Reassessment of somatostatin receptor SST4 expression in bronchopulmonary and gastroenteropancreatic neuroendocrine neoplasms using the novel rabbit monoclonal anti-human SST4 antibody 7H49L61

Abstract Somatostatin receptors SST1, SST2, and SST5 are overexpressed in neuroendocrine neoplasms (NENs), but little is known about SST4 expression in NENs because of a lack of specific monoclonal antibodies. We recently developed and thoroughly characterised a rabbit monoclonal anti-human SST4 antibody, 7H49L61, and showed that it is well suited for identifying SST4 expression in routine pathology samples. The present study aimed to re-evaluate SST4 expression in a large set of NEN samples using this antibody. For this purpose, we assessed SST4 expression in 722 formalin-fixed, paraffin-embedded NEN samples from 274 patients by immunohistochemistry using the novel antibody 7H49L61. The immunostaining was semiquantitatively evaluated using the 12-point immunoreactivity score (IRS), and the results were correlated with clinicopathological data. SST4 was detected in 39.3% of all NENs, but with a median IRS of 2.0, its expression intensity was negligible overall. In all cases, both cytoplasmic and membraneous staining was observed. SST4 expression was somewhat higher in bronchopulmonary NEN (BP-NEN) than in gastroenteropancreatic NEN (GEP-NEN) but still very low.
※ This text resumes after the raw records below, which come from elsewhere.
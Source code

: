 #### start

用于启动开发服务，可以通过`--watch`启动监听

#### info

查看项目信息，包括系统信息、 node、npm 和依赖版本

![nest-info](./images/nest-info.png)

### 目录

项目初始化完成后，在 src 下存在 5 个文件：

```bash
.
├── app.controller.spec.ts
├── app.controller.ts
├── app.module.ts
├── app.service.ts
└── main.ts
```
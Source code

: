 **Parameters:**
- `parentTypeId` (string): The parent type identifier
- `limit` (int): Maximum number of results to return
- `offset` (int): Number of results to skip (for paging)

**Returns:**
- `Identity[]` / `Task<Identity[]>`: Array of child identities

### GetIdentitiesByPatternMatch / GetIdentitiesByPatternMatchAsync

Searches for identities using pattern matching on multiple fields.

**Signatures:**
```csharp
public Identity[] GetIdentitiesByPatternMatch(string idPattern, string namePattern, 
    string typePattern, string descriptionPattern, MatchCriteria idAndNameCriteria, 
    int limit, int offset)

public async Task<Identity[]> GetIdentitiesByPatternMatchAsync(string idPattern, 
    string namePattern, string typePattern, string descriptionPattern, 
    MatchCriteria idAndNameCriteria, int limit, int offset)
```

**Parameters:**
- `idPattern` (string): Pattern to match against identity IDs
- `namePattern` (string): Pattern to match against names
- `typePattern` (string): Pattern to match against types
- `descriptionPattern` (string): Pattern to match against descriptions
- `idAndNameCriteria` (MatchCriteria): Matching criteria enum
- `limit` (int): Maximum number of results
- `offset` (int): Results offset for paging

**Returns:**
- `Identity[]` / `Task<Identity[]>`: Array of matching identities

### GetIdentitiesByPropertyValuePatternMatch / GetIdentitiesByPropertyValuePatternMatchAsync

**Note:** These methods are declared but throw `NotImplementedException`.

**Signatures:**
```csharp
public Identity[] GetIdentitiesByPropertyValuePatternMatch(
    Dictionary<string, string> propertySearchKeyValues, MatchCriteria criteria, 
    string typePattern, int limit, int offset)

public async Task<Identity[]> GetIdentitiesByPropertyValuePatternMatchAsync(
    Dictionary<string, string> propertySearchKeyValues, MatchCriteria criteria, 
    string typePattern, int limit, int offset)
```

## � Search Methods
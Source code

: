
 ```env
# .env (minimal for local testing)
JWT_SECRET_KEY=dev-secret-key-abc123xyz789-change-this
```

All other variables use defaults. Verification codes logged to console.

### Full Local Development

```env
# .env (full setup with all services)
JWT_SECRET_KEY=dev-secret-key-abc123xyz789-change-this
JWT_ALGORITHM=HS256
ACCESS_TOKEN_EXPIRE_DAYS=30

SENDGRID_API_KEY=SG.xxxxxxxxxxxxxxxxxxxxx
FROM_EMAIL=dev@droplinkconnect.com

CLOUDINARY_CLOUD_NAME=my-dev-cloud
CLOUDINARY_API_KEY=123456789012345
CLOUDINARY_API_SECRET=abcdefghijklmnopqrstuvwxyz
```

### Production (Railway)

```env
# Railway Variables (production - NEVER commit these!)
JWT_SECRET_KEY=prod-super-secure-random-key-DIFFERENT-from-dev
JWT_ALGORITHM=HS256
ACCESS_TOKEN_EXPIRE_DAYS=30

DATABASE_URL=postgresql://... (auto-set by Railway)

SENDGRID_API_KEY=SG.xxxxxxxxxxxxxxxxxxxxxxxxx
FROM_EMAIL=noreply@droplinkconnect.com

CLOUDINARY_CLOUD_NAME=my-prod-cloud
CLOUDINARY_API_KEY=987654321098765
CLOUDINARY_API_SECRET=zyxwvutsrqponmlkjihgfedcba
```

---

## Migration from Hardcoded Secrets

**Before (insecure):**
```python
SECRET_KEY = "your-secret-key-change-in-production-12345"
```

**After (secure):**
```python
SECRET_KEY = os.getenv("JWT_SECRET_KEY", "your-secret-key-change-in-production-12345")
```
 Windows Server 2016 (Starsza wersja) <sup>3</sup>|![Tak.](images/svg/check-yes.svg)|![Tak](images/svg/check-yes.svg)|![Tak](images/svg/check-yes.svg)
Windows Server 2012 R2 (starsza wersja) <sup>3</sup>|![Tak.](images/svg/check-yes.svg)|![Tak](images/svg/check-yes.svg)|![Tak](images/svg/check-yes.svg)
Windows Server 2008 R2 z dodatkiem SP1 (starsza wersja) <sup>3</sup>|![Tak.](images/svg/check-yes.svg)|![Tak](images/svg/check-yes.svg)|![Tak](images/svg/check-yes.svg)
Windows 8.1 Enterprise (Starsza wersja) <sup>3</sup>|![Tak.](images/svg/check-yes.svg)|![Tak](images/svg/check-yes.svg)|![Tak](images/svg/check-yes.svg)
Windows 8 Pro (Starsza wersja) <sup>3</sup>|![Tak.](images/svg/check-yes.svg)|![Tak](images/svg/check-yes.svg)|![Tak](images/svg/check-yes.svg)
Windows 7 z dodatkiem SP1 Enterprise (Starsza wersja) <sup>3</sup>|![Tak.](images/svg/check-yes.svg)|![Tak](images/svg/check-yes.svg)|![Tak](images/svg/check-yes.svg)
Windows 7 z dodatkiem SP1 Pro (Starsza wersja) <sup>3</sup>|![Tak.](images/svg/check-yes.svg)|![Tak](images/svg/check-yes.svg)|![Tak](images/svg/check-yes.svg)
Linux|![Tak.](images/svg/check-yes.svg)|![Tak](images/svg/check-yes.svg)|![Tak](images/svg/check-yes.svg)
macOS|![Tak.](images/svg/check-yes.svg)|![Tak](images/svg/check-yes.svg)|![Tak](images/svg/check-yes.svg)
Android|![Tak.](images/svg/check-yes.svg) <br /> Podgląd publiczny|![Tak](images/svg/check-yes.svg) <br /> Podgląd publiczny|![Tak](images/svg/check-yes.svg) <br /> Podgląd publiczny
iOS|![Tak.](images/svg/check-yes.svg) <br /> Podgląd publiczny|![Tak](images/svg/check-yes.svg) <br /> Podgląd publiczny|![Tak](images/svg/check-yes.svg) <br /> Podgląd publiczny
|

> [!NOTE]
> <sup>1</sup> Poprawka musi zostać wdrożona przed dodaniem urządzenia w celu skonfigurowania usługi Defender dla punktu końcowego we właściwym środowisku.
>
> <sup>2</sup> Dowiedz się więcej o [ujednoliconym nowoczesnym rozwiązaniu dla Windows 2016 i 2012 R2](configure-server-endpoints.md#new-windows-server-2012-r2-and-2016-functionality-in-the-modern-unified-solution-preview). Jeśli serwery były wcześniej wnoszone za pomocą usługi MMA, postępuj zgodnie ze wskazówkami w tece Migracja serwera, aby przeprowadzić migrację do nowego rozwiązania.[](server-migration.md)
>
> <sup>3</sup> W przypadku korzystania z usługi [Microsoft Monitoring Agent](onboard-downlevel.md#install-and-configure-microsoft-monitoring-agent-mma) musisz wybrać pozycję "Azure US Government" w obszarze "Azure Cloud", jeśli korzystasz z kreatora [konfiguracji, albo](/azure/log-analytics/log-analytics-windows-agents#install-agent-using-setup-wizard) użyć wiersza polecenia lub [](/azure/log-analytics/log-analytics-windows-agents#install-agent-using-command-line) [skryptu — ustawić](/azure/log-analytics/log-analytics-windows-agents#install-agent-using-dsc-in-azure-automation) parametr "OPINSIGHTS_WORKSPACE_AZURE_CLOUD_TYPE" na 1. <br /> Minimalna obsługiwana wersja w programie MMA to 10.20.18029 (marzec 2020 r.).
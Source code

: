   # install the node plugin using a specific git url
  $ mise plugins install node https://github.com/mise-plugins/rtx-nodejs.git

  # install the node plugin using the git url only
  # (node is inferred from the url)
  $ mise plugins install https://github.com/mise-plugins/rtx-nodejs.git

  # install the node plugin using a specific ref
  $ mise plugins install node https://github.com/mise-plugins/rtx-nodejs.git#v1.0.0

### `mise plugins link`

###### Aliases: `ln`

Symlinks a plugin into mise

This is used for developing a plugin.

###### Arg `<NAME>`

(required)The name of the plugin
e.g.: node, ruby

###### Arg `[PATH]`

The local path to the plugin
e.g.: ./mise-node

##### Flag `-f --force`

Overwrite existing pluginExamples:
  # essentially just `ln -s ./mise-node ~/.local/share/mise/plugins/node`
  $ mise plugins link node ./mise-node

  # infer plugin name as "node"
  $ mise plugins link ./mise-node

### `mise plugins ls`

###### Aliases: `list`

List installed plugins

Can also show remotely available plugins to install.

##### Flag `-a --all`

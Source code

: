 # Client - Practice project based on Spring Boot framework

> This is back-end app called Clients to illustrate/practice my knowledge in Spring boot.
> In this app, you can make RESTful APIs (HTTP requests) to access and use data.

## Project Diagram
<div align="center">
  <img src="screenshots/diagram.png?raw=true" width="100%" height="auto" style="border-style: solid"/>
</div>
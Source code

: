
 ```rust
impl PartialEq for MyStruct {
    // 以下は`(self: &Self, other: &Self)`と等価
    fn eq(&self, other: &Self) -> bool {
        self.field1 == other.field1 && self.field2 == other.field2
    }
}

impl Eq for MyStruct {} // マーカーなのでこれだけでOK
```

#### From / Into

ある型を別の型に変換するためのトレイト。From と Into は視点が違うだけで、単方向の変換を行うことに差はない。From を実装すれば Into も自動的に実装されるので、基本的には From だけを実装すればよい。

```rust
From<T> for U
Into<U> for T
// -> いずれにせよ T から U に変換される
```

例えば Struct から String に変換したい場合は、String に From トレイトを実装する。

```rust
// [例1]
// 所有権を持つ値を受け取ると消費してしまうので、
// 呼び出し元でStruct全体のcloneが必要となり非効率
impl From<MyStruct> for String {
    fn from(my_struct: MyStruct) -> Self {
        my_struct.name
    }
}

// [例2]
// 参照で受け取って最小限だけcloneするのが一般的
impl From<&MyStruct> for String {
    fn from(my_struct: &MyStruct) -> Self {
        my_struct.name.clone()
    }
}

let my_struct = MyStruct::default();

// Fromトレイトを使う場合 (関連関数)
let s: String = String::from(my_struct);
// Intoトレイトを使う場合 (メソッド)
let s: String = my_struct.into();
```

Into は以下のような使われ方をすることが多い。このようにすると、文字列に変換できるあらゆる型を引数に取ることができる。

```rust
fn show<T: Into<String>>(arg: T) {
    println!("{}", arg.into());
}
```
SST4 expression positively correlated with favourable patient outcomes in BP-NEN but had a positive association with Ki-67 index or tumour grading and a negative interrelationship with overall survival in GEP-NEN. In conclusion, unlike that of other SST subtypes, SST4 expression in both BP-NEN and GEP-NEN is negligible and of no diagnostic or therapeutic relevance.